*Work item*
Wherever the word "label" appears in the entries, copy the whole line.

(Saved entries)

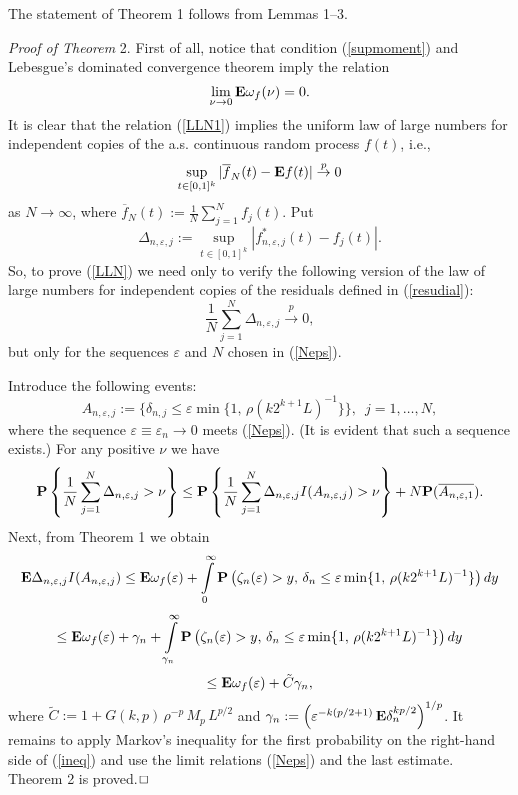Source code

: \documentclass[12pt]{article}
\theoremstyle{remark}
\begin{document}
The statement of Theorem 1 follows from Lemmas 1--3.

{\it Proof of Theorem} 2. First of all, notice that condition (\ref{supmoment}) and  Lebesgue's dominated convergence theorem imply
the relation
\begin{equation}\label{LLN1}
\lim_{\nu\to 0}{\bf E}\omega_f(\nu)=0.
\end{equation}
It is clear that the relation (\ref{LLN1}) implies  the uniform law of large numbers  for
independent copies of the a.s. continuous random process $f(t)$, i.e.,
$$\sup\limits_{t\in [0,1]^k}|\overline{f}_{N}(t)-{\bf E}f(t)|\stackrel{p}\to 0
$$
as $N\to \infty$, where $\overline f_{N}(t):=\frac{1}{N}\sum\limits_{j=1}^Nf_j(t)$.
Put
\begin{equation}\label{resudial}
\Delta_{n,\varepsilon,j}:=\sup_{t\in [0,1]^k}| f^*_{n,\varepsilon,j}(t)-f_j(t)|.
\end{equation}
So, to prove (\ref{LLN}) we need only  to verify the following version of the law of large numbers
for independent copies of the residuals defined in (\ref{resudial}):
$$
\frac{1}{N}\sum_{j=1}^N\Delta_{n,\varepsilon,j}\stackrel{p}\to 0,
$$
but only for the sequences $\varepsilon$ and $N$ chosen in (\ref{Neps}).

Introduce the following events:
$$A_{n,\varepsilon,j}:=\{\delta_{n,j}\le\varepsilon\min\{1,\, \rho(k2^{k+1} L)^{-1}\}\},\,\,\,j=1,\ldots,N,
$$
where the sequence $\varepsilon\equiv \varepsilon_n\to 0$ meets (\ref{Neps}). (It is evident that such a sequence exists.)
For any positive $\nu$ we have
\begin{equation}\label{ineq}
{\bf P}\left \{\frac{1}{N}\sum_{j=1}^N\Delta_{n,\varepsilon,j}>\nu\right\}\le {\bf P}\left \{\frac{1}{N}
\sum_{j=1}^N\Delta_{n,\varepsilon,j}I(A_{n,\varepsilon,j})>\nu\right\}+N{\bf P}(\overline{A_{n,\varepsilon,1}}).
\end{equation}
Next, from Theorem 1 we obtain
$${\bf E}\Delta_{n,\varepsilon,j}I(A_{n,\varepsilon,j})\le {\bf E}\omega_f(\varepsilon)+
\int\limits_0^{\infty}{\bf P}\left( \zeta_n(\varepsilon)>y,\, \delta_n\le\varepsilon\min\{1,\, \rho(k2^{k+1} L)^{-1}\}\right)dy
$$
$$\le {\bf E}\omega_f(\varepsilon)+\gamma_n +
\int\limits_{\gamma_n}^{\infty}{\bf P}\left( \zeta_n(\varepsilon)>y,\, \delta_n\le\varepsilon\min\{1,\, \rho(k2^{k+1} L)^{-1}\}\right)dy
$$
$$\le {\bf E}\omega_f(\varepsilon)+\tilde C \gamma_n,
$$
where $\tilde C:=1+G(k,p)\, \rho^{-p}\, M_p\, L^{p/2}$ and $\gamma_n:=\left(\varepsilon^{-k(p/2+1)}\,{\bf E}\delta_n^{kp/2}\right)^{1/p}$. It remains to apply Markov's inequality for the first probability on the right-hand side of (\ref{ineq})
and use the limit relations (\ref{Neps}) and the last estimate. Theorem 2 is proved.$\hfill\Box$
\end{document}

* * *

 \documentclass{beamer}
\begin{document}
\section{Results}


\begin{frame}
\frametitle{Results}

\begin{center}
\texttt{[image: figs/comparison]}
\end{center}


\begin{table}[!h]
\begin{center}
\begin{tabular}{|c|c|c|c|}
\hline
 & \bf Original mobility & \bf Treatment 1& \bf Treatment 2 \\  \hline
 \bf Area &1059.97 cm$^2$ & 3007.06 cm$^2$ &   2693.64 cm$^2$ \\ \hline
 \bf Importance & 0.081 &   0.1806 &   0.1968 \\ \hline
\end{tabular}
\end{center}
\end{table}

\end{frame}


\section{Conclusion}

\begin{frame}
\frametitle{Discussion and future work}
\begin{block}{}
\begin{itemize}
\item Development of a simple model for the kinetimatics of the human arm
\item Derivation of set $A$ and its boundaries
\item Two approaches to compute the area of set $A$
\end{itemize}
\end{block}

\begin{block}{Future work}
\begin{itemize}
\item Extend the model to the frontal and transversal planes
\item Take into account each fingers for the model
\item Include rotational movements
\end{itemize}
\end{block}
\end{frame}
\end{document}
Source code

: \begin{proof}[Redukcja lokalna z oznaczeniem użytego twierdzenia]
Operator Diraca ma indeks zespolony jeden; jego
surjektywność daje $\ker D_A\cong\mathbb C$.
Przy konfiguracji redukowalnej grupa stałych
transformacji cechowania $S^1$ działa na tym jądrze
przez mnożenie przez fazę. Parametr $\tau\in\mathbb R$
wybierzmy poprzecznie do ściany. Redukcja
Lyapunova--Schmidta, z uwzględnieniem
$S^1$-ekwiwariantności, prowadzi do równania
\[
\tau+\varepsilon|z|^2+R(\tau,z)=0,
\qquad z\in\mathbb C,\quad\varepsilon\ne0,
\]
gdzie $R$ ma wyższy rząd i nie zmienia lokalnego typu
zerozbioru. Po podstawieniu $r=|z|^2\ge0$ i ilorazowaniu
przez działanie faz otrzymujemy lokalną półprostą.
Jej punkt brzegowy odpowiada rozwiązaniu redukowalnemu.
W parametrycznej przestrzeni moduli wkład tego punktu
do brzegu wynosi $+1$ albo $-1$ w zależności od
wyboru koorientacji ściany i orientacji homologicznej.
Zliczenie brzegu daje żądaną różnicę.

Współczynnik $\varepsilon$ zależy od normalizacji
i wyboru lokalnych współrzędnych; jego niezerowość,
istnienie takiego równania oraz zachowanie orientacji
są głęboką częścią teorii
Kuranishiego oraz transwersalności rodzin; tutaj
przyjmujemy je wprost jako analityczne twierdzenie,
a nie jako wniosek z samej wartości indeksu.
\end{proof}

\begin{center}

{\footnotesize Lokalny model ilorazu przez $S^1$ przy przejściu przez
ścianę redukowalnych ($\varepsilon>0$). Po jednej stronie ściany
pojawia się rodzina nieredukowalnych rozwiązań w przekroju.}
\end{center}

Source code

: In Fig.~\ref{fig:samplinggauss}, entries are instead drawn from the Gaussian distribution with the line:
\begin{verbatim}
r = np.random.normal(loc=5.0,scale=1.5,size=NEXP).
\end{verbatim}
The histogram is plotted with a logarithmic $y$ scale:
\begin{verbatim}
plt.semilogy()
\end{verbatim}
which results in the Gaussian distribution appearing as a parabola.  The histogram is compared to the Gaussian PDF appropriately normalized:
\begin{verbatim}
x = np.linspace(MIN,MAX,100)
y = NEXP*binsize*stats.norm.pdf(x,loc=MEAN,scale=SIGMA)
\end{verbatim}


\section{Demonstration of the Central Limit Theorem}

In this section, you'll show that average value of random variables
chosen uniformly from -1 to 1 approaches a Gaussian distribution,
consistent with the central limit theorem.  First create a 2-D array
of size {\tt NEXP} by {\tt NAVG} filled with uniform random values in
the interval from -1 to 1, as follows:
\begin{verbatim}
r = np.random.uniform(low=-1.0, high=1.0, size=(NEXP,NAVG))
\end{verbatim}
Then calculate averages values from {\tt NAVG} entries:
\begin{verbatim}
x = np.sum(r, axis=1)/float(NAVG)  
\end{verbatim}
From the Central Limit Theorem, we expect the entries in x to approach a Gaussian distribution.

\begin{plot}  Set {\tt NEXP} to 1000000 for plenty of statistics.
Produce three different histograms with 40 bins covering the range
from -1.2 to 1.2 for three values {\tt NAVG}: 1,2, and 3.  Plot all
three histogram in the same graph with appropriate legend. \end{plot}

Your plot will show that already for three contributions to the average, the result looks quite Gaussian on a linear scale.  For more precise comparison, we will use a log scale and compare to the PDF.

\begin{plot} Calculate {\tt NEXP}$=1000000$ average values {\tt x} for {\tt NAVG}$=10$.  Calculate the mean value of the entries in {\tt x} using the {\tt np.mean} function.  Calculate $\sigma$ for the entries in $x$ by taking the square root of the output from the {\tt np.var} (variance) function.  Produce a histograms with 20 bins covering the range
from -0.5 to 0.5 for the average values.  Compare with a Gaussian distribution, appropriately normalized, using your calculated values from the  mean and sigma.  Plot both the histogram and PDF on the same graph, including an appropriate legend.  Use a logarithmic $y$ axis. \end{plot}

---

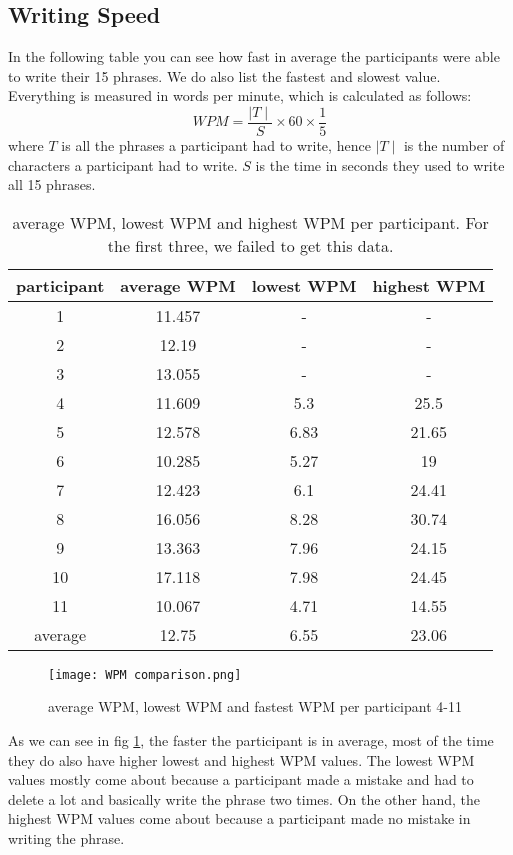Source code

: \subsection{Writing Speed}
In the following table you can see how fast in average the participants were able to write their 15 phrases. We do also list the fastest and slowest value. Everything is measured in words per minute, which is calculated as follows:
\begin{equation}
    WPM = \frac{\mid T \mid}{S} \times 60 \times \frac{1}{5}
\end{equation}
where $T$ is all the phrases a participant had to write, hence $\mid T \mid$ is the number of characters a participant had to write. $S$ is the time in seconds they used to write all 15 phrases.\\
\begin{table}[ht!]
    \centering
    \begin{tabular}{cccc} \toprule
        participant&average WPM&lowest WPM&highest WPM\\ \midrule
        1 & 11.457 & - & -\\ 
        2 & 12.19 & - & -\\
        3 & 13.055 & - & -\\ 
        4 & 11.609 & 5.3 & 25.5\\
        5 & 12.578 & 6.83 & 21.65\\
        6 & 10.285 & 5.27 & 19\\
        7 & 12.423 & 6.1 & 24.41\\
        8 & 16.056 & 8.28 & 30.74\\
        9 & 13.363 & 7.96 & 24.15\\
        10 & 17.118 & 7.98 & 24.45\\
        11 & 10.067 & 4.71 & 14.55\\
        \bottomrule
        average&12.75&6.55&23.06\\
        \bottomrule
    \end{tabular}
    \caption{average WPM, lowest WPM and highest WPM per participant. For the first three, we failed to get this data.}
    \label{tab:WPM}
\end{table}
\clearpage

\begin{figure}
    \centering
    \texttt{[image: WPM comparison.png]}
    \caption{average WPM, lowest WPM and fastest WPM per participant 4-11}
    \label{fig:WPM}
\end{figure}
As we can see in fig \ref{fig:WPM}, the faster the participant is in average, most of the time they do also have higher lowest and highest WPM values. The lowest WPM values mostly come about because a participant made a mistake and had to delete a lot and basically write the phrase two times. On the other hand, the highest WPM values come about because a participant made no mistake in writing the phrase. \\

*Response*
\begin{equation}\label{LLN1}
\begin{equation}\label{resudial}
\begin{equation}\label{ineq}
    \label{tab:WPM}
    \label{fig:WPM}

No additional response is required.